Agnès Chaumié, musicienne spécialisée petite enfance : « Les tout-petits sont des auditeurs nés »
Agnès Chaumié : Une suite de hasards !... En 1980, j’ai croisé la route de l’association Les Musicoliers et commencé à intervenir avec eux en école maternelle et primaire. J’ai aimé. Ça m’intéressait de comprendre non pas ce qu’on peut apprendre aux jeunes enfants, mais ce qu’on peut vivre musicalement avec eux. Ensuite les choses se sont enchaînées : Enfance et Musique, et récemment ma compagnie Un air d’enfance…
Sur quoi reposent les temps de rencontre musicale avec les jeunes enfants ?
Il s’agit d’être à l’écoute des enfants pour qu’ils puissent vivre un moment de musique par eux-mêmes. C’est l’opposé de l’apprentissage scolaire ! C’est tout sauf un atelier musique qu’on animerait une fois par semaine à la manière d’un cours de musique. Ces rencontres existent pour que la musique puisse faire partie intégrante de la vie des professionnels et des enfants, dans une crèche ou tout autre lieu d’accueil.
Quand je viens dans un lieu de la petite enfance, c’est plus de l’ordre de la performance. Je propose et rebondis sur ce qui se passe et m’intéresse avec mes oreilles de musicienne. Il n’y a pas d’attente particulière, mais je suis présente à 100%. C’est un échange dans un autre langage que celui du quotidien. Les enfants sont des spectateurs et des auditeurs et des musiciens innés, ils ont une grande capacité à s’émerveiller et à rêver !
Vous avez des exemples ?
Oui dans une crèche par exemple, où je suis venue trois ou quatre fois : un matin, pendant le temps d’accueil, j’avais installé dans l’entrée plusieurs petites enceintes diffusant des chansons d’enfants et d’adultes, des morceaux de voix contemporaines, et j’ai disposé 7 mini-gong en formes de clochettes sur le sol. Quand un enfant arrivait avec son parent, sans un mot, j’en soulevais une et la faisais tinter, Elles n’avaient pas toutes le même son. Je me suis mise à improviser et en fonction du son des clochettes, de ce qui sortaient des enceintes ou du silence.

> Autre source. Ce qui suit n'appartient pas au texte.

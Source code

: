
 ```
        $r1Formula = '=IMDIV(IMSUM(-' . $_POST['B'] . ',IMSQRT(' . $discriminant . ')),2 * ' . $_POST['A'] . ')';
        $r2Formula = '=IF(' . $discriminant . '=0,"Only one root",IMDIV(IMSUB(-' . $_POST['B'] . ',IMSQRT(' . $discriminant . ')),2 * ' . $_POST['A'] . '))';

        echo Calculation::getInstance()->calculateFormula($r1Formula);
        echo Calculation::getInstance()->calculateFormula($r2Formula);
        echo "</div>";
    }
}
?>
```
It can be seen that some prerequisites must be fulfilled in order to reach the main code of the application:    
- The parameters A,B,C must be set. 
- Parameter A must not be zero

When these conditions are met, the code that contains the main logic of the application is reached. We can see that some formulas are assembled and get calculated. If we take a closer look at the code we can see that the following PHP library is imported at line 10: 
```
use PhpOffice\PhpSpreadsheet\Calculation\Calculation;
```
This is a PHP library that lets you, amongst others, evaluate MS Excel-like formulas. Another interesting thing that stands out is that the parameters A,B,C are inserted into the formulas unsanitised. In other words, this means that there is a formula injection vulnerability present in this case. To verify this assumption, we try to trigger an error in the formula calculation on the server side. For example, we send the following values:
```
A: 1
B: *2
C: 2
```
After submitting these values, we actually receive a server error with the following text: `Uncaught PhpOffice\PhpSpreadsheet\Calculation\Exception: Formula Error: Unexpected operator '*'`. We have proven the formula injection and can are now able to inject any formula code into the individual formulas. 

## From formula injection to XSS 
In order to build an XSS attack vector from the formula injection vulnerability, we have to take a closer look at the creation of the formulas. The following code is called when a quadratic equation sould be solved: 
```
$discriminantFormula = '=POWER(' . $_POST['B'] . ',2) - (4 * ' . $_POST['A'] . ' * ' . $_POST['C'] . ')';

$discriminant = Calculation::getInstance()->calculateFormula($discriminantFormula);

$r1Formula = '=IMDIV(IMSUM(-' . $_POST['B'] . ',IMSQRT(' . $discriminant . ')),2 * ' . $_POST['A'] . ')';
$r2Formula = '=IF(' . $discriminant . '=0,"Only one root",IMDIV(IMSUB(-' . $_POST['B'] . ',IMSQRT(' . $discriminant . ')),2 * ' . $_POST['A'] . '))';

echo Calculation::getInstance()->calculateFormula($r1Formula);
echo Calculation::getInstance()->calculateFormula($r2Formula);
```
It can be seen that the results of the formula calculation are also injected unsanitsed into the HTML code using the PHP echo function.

Au bout d’un moment, plusieurs enfants et parents étaient là, assis dans l’entrée, écoutant, jouant eux mêmes avec les clochettes, les reposant, sans dire un mot. Puis une professionnelle est venue se joindre à nous avec quelques enfants, puis une autre et ce concert improvisé a durer un grand moment. C’était très beau et touchant d’être là ensemble, adultes et enfants, à inventer et écouter cette musique délicate, et aussi d’observer chaque enfant dans sa façon de vivre et de participer à ce moment là.
Quand je fais ce type d’interventions, j’essaye toujours d’avoir un temps d’échange avec les professionnels du lieu. Tous n’ont pas le même ressenti sur ce que je propose et la manière dont les enfants le vivent. C’est important de mettre des mots sur ces moments étonnants.
Comment créez-vous vos spectacles jeune public ?
Je suis musicienne et comédienne et dans mes spectacles je suis l’un ou l’autre, même si les choses se mêlent. Je ne cherche jamais à inventer une proposition pluri-sensorielles pour que ça intéresse l’enfant. Je cherche plutôt comment créer un concert qui nous intéresse tous les deux, l’enfant et moi.
Chaque spectacle est une aventure différente, je n’ai pas une façon de créer. Ça passe par plein d’étapes. Il y a le moment où on rêve sur le spectacle qu’on va créer, puis celui de sa construction où on a « les mains dans le cambouis », et vient la confrontation avec le public. Avec le très jeune public cette étape est très importante. C’est là qu’on va trouver le rythme du spectacle. Mes spectacles sont parfois nés d’une demande extérieure, d’autre d’une envie personnelle.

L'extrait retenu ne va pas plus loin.